[ABOUT THIS EXERCISE] Retype the data in its entirety, with no word changed.
..............................
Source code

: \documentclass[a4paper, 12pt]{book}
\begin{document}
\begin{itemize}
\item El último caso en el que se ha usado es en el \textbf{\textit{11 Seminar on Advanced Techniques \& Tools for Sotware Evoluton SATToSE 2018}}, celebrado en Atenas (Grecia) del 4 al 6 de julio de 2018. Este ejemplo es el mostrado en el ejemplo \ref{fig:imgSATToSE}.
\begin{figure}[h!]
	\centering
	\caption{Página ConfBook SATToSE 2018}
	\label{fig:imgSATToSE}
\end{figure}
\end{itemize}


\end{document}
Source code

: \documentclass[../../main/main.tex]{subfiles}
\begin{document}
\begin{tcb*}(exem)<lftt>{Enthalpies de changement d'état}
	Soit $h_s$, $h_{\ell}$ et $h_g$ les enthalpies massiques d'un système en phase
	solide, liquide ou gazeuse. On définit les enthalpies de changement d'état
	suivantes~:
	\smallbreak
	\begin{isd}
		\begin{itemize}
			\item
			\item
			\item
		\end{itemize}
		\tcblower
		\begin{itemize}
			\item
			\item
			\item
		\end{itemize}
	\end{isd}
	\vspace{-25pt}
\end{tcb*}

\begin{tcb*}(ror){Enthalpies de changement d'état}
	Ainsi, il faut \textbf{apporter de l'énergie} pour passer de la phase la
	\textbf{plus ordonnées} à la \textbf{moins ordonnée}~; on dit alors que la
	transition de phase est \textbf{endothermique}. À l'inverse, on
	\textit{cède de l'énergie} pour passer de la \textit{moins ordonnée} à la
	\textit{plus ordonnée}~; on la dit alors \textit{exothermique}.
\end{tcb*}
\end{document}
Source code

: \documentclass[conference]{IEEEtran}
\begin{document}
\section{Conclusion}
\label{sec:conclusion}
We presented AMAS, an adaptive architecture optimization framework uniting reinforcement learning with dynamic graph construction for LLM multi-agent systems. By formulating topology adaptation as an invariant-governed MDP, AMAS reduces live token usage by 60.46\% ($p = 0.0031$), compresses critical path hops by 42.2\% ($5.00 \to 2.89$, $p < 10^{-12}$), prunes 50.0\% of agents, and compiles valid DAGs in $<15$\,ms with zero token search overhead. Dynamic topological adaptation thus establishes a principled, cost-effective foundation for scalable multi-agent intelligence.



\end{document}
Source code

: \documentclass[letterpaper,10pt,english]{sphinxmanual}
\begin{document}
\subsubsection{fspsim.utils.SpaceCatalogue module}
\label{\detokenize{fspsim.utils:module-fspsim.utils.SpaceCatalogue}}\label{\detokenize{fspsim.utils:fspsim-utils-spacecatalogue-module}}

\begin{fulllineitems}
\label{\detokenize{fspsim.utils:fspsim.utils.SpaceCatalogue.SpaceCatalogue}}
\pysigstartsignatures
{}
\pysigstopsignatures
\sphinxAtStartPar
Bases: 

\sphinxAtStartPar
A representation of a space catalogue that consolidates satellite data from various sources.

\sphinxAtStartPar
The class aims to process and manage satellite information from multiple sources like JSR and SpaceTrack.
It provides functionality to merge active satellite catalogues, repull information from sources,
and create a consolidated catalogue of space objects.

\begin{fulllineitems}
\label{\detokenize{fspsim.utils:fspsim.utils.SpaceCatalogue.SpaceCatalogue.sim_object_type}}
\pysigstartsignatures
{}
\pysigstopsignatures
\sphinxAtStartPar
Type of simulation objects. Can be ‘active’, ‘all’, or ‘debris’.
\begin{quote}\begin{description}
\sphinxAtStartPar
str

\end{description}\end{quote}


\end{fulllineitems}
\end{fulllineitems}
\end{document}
..............................
[EXERCISE ANSWER]
Source code

: \documentclass[a4paper, 12pt]{book}
\begin{document}
\begin{itemize}
\item El último caso en el que se ha usado es en el \textbf{\textit{11 Seminar on Advanced Techniques \& Tools for Sotware Evoluton SATToSE 2018}}, celebrado en Atenas (Grecia) del 4 al 6 de julio de 2018. Este ejemplo es el mostrado en el ejemplo \ref{fig:imgSATToSE}.
\begin{figure}[h!]
	\centering
	\caption{Página ConfBook SATToSE 2018}
	\label{fig:imgSATToSE}
\end{figure}
\end{itemize}


\end{document}
Source code

: \documentclass[../../main/main.tex]{subfiles}
\begin{document}
\begin{tcb*}(exem)<lftt>{Enthalpies de changement d'état}
	Soit $h_s$, $h_{\ell}$ et $h_g$ les enthalpies massiques d'un système en phase
	solide, liquide ou gazeuse. On définit les enthalpies de changement d'état
	suivantes~:
	\smallbreak
	\begin{isd}
		\begin{itemize}
			\item
			\item
			\item
		\end{itemize}
		\tcblower
		\begin{itemize}
			\item
			\item
			\item
		\end{itemize}
	\end{isd}
	\vspace{-25pt}
\end{tcb*}

\begin{tcb*}(ror){Enthalpies de changement d'état}
	Ainsi, il faut \textbf{apporter de l'énergie} pour passer de la phase la
	\textbf{plus ordonnées} à la \textbf{moins ordonnée}~; on dit alors que la
	transition de phase est \textbf{endothermique}. À l'inverse, on
	\textit{cède de l'énergie} pour passer de la \textit{moins ordonnée} à la
	\textit{plus ordonnée}~; on la dit alors \textit{exothermique}.
\end{tcb*}
\end{document}
Source code

: \documentclass[conference]{IEEEtran}
\begin{document}
\section{Conclusion}
\label{sec:conclusion}
We presented AMAS, an adaptive architecture optimization framework uniting reinforcement learning with dynamic graph construction for LLM multi-agent systems. By formulating topology adaptation as an invariant-governed MDP, AMAS reduces live token usage by 60.46\% ($p = 0.0031$), compresses critical path hops by 42.2\% ($5.00 \to 2.89$, $p < 10^{-12}$), prunes 50.0\% of agents, and compiles valid DAGs in $<15$\,ms with zero token search overhead. Dynamic topological adaptation thus establishes a principled, cost-effective foundation for scalable multi-agent intelligence.



\end{document}
Source code

: \documentclass[letterpaper,10pt,english]{sphinxmanual}
\begin{document}
\subsubsection{fspsim.utils.SpaceCatalogue module}
\label{\detokenize{fspsim.utils:module-fspsim.utils.SpaceCatalogue}}\label{\detokenize{fspsim.utils:fspsim-utils-spacecatalogue-module}}

\begin{fulllineitems}
\label{\detokenize{fspsim.utils:fspsim.utils.SpaceCatalogue.SpaceCatalogue}}
\pysigstartsignatures
{}
\pysigstopsignatures
\sphinxAtStartPar
Bases: 

\sphinxAtStartPar
A representation of a space catalogue that consolidates satellite data from various sources.

\sphinxAtStartPar
The class aims to process and manage satellite information from multiple sources like JSR and SpaceTrack.
It provides functionality to merge active satellite catalogues, repull information from sources,
and create a consolidated catalogue of space objects.

\begin{fulllineitems}
\label{\detokenize{fspsim.utils:fspsim.utils.SpaceCatalogue.SpaceCatalogue.sim_object_type}}
\pysigstartsignatures
{}
\pysigstopsignatures
\sphinxAtStartPar
Type of simulation objects. Can be ‘active’, ‘all’, or ‘debris’.
\begin{quote}\begin{description}
\sphinxAtStartPar
str

\end{description}\end{quote}


\end{fulllineitems}
\end{fulllineitems}
\end{document}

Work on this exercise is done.